One of the many productivity-boosters my nerd friends look to is text expanders and keyboard shortcuts.

You know, enter a combination of keypresses, and out pops a signature, particular animated gif, or an often-used regular expression.

I was about to launch into setting something like this up, and then Amazon Prime Day reminded me of the Elgato Stream Deck. It’s a box of buttons for automating tasks using macros, usually as the name implies, for streaming shows for things like switching cameras and moderating the chat.

Yeah, it’s pretty neat, but just look at the price.

Could I create (bodge) something more basic for cheap? Heck yeah I can!

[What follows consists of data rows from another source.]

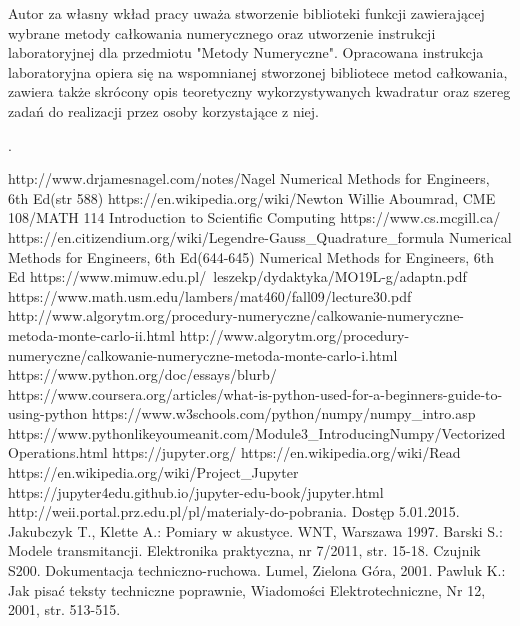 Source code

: \documentclass[12pt,twoside]{article}
\begin{document}
 Autor za własny wkład pracy uważa stworzenie biblioteki funkcji zawierającej wybrane metody całkowania numerycznego oraz utworzenie instrukcji laboratoryjnej dla przedmiotu "Metody Numeryczne". Opracowana instrukcja laboratoryjna opiera się na wspomnianej stworzonej bibliotece metod całkowania, zawiera także skrócony opis teoretyczny wykorzystywanych kwadratur oraz szereg zadań do realizacji przez osoby korzystające z niej.
 
.
\clearpage


\begin{thebibliography}{4}
 http://www.drjamesnagel.com/notes/Nagel%
 Numerical Methods for Engineers, 6th Ed(str 588)
 https://en.wikipedia.org/wiki/Newton%
 Willie Aboumrad, CME 108/MATH 114 Introduction to Scientific Computing
 https://www.cs.mcgill.ca/
 https://en.citizendium.org/wiki/Legendre-Gauss\_Quadrature\_formula
 Numerical Methods for Engineers, 6th Ed(644-645)
 Numerical Methods for Engineers, 6th Ed
 https://www.mimuw.edu.pl/~leszekp/dydaktyka/MO19L-g/adaptn.pdf
 https://www.math.usm.edu/lambers/mat460/fall09/lecture30.pdf
 http://www.algorytm.org/procedury-numeryczne/calkowanie-numeryczne-metoda-monte-carlo-ii.html
 http://www.algorytm.org/procedury-numeryczne/calkowanie-numeryczne-metoda-monte-carlo-i.html
 https://www.python.org/doc/essays/blurb/
 https://www.coursera.org/articles/what-is-python-used-for-a-beginners-guide-to-using-python
 https://www.w3schools.com/python/numpy/numpy\_intro.asp
 https://www.pythonlikeyoumeanit.com/Module3\_IntroducingNumpy/VectorizedOperations.html
 https://jupyter.org/
 https://en.wikipedia.org/wiki/Read%
 https://en.wikipedia.org/wiki/Project\_Jupyter
 https://jupyter4edu.github.io/jupyter-edu-book/jupyter.html
 http://weii.portal.prz.edu.pl/pl/materialy-do-pobrania. Dostęp 5.01.2015.
 Jakubczyk T., Klette A.: Pomiary w akustyce. WNT, Warszawa 1997.
 Barski S.: Modele transmitancji. Elektronika praktyczna, nr 7/2011, str. 15-18.
 Czujnik S200. Dokumentacja techniczno-ruchowa. Lumel, Zielona Góra, 2001.
 Pawluk K.: Jak pisać teksty techniczne poprawnie, Wiadomości Elektrotechniczne, Nr 12, 2001, str. 513-515.
\end{thebibliography}

\clearpage

\makesummary
\end{document}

One of my mini-projects on my Steemit build blog was a mouse emulator using the accelerometer on the Circuit Playground Express. 

For this, however, the Raspberry Pi offers more possibilites, especially if down the line I want to mimic the sneaky way the Elgato gets those graphical buttons.

Thank you Random Nerd

One of the wonderful things about the Raspberry Pi community is if you can think of a project, someone out there has done at least part of it.

This project was greatly helped by Random Nerd Tutorials. This article did most of the heavy lifting! Just follow the instructions to get your HID set up.

Next thing I needed was the codes for the keypresses I had in mind, and to wire up my big-assed button.

Sending Keyboard character codes

Using this document (Table 12) you can see each keyboard entry has a code. The system of communicating as a keyboard over USB requires these codes as part of an 8 byte message. 

So to send the letter ‘a’, you would need to send the character code 4. 

But how do you send upper case ‘A’? Or combinations such as CTRL-C?

This article provided the answer. 

Input reports (sent from keyboard to computer) have the following structure for a total of 8 bytes:

  • 1 byte: modifier keys (Control, Shift, Alt, etc.), where each bit corresponds to a key
  • 1 byte: unused/reserved for OEM
  • 6 bytes: pressed key codes

Further into the article, there is a list of the modifiers, each represented by a bit:

  1. Left Control: 224 (0x00e0)
  2. Left Shift: 225 (0x00e1)
  3. Left Alt: 226 (0x00e2)
  4. Left Meta (Windows key): 227 (0x00e3)
  5. Right Control: 228 (0x00e4)
  6. Right Shift: 229 (0x00e5)
  7. Right Alt: 230 (0x00e6)
  8. Right Meta (Windows key): 231 (0x00e7)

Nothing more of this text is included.